* **GIVEN RECORDS**
————————

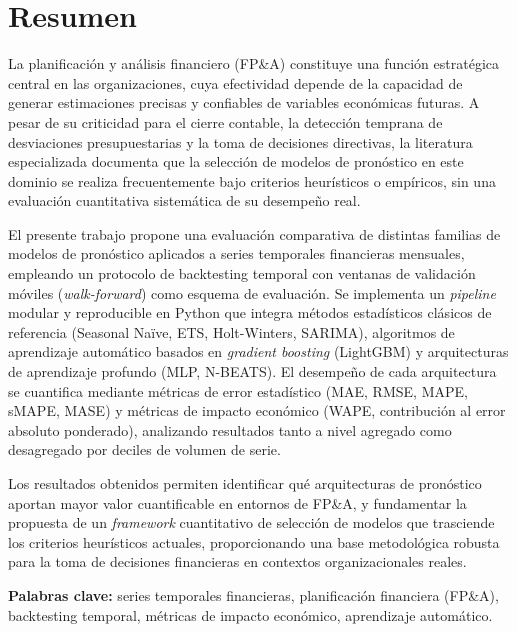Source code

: \chapter*{Resumen}
\thispagestyle{fancy}

La planificación y análisis financiero (FP\&A) constituye una función estratégica central en las organizaciones, cuya efectividad depende de la capacidad de generar estimaciones precisas y confiables de variables económicas futuras. A pesar de su criticidad para el cierre contable, la detección temprana de desviaciones presupuestarias y la toma de decisiones directivas, la literatura especializada documenta que la selección de modelos de pronóstico en este dominio se realiza frecuentemente bajo criterios heurísticos o empíricos, sin una evaluación cuantitativa sistemática de su desempeño real.

El presente trabajo propone una evaluación comparativa de distintas familias de modelos de pronóstico aplicados a series temporales financieras mensuales, empleando un protocolo de backtesting temporal con ventanas de validación móviles (\textit{walk-forward}) como esquema de evaluación. Se implementa un \textit{pipeline} modular y reproducible en Python que integra métodos estadísticos clásicos de referencia (Seasonal Naïve, ETS, Holt-Winters, SARIMA), algoritmos de aprendizaje automático basados en \textit{gradient boosting} (LightGBM) y arquitecturas de aprendizaje profundo (MLP, N-BEATS). El desempeño de cada arquitectura se cuantifica mediante métricas de error estadístico (MAE, RMSE, MAPE, sMAPE, MASE) y métricas de impacto económico (WAPE, contribución al error absoluto ponderado), analizando resultados tanto a nivel agregado como desagregado por deciles de volumen de serie.

Los resultados obtenidos permiten identificar qué arquitecturas de pronóstico aportan mayor valor cuantificable en entornos de FP\&A, y fundamentar la propuesta de un \textit{framework} cuantitativo de selección de modelos que trasciende los criterios heurísticos actuales, proporcionando una base metodológica robusta para la toma de decisiones financieras en contextos organizacionales reales.

\vspace{0.5cm}
\noindent\textbf{Palabras clave:} series temporales financieras, planificación financiera (FP\&A), backtesting temporal, métricas de impacto económico, aprendizaje automático.

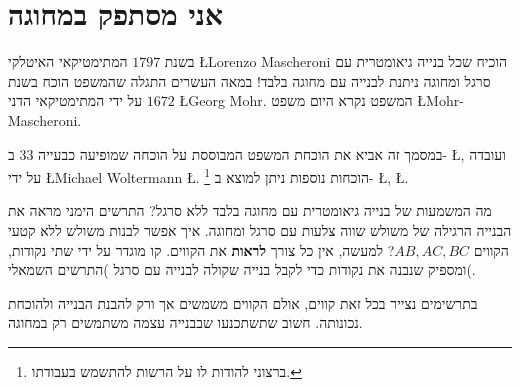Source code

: 



\chapter{אני מסתפק במחוגה}\label{c.compass-only}


בשנת
$1797$
המתימטיקאי האיטלקי
\L{Lorenzo Mascheroni}
הוכיח שכל בנייה גיאומטרית עם סרגל ומחוגה ניתנת לבנייה עם מחוגה בלבד! במאה העשרים התגלה שהמשפט הוכח בשנת
$1672$
על ידי המתימטיקאי הדני
\L{Georg Mohr}.
המשפט נקרא היום משפט
\L{Mohr-Mascheroni}.

במסמך זה אביא את הוכחת המשפט המבוססת על הוכחה שמופיעה כבעייה
$33$
ב-%
\L{\cite{dorrie1}},
ועובדה על ידי
\L{Michael Woltermann} \L{\cite{dorrie2}}.%
\footnote{%
ברצוני להודות לו על הרשות להתשמש בעבודתו.
}
הוכחות נוספות ניתן למוצא ב-%
\L{\cite{mm}}, \L{\cite{stopel}}.

מה המשמעות של בנייה גיאומטרית עם מחוגה בלבד ללא סרגל? התרשים הימני מראה את הבנייה הרגילה של משולש שווה צלעות עם סרגל ומחוגה. איך אפשר לבנות משולש ללא קטעי הקווים
$AB,AC,BC$?
למעשה, אין כל צורך
\textbf{לראות}
את הקווים. קו מוגדר על ידי שתי נקודות, ומספיק שנבנה את נקודות כדי לקבל בנייה שקולה לבנייה עם סרגל )התרשים השמאלי(.

\begin{center}
\end{center}
בתרשימים נצייר בכל זאת קווים, אולם הקווים משמשים אך ורק להבנת הבנייה ולהוכחת נכונותה. חשוב שתשתכנעו שבבנייה עצמה משתמשים רק במחוגה.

————————

* **ASSIGNMENT**
A word-for-word reprint of the listing above is needed, minus the pictures.

* **WRITTEN SOLUTION**
Source code

: \chapter*{Resumen}
\thispagestyle{fancy}

La planificación y análisis financiero (FP\&A) constituye una función estratégica central en las organizaciones, cuya efectividad depende de la capacidad de generar estimaciones precisas y confiables de variables económicas futuras. A pesar de su criticidad para el cierre contable, la detección temprana de desviaciones presupuestarias y la toma de decisiones directivas, la literatura especializada documenta que la selección de modelos de pronóstico en este dominio se realiza frecuentemente bajo criterios heurísticos o empíricos, sin una evaluación cuantitativa sistemática de su desempeño real.

El presente trabajo propone una evaluación comparativa de distintas familias de modelos de pronóstico aplicados a series temporales financieras mensuales, empleando un protocolo de backtesting temporal con ventanas de validación móviles (\textit{walk-forward}) como esquema de evaluación. Se implementa un \textit{pipeline} modular y reproducible en Python que integra métodos estadísticos clásicos de referencia (Seasonal Naïve, ETS, Holt-Winters, SARIMA), algoritmos de aprendizaje automático basados en \textit{gradient boosting} (LightGBM) y arquitecturas de aprendizaje profundo (MLP, N-BEATS). El desempeño de cada arquitectura se cuantifica mediante métricas de error estadístico (MAE, RMSE, MAPE, sMAPE, MASE) y métricas de impacto económico (WAPE, contribución al error absoluto ponderado), analizando resultados tanto a nivel agregado como desagregado por deciles de volumen de serie.

Los resultados obtenidos permiten identificar qué arquitecturas de pronóstico aportan mayor valor cuantificable en entornos de FP\&A, y fundamentar la propuesta de un \textit{framework} cuantitativo de selección de modelos que trasciende los criterios heurísticos actuales, proporcionando una base metodológica robusta para la toma de decisiones financieras en contextos organizacionales reales.

\vspace{0.5cm}
\noindent\textbf{Palabras clave:} series temporales financieras, planificación financiera (FP\&A), backtesting temporal, métricas de impacto económico, aprendizaje automático.

Source code

: 



\chapter{אני מסתפק במחוגה}\label{c.compass-only}


בשנת
$1797$
המתימטיקאי האיטלקי
\L{Lorenzo Mascheroni}
הוכיח שכל בנייה גיאומטרית עם סרגל ומחוגה ניתנת לבנייה עם מחוגה בלבד! במאה העשרים התגלה שהמשפט הוכח בשנת
$1672$
על ידי המתימטיקאי הדני
\L{Georg Mohr}.
המשפט נקרא היום משפט
\L{Mohr-Mascheroni}.

במסמך זה אביא את הוכחת המשפט המבוססת על הוכחה שמופיעה כבעייה
$33$
ב-%
\L{\cite{dorrie1}},
ועובדה על ידי
\L{Michael Woltermann} \L{\cite{dorrie2}}.%
\footnote{%
ברצוני להודות לו על הרשות להתשמש בעבודתו.
}
הוכחות נוספות ניתן למוצא ב-%
\L{\cite{mm}}, \L{\cite{stopel}}.

מה המשמעות של בנייה גיאומטרית עם מחוגה בלבד ללא סרגל? התרשים הימני מראה את הבנייה הרגילה של משולש שווה צלעות עם סרגל ומחוגה. איך אפשר לבנות משולש ללא קטעי הקווים
$AB,AC,BC$?
למעשה, אין כל צורך
\textbf{לראות}
את הקווים. קו מוגדר על ידי שתי נקודות, ומספיק שנבנה את נקודות כדי לקבל בנייה שקולה לבנייה עם סרגל )התרשים השמאלי(.

\begin{center}
\end{center}
בתרשימים נצייר בכל זאת קווים, אולם הקווים משמשים אך ורק להבנת הבנייה ולהוכחת נכונותה. חשוב שתשתכנעו שבבנייה עצמה משתמשים רק במחוגה.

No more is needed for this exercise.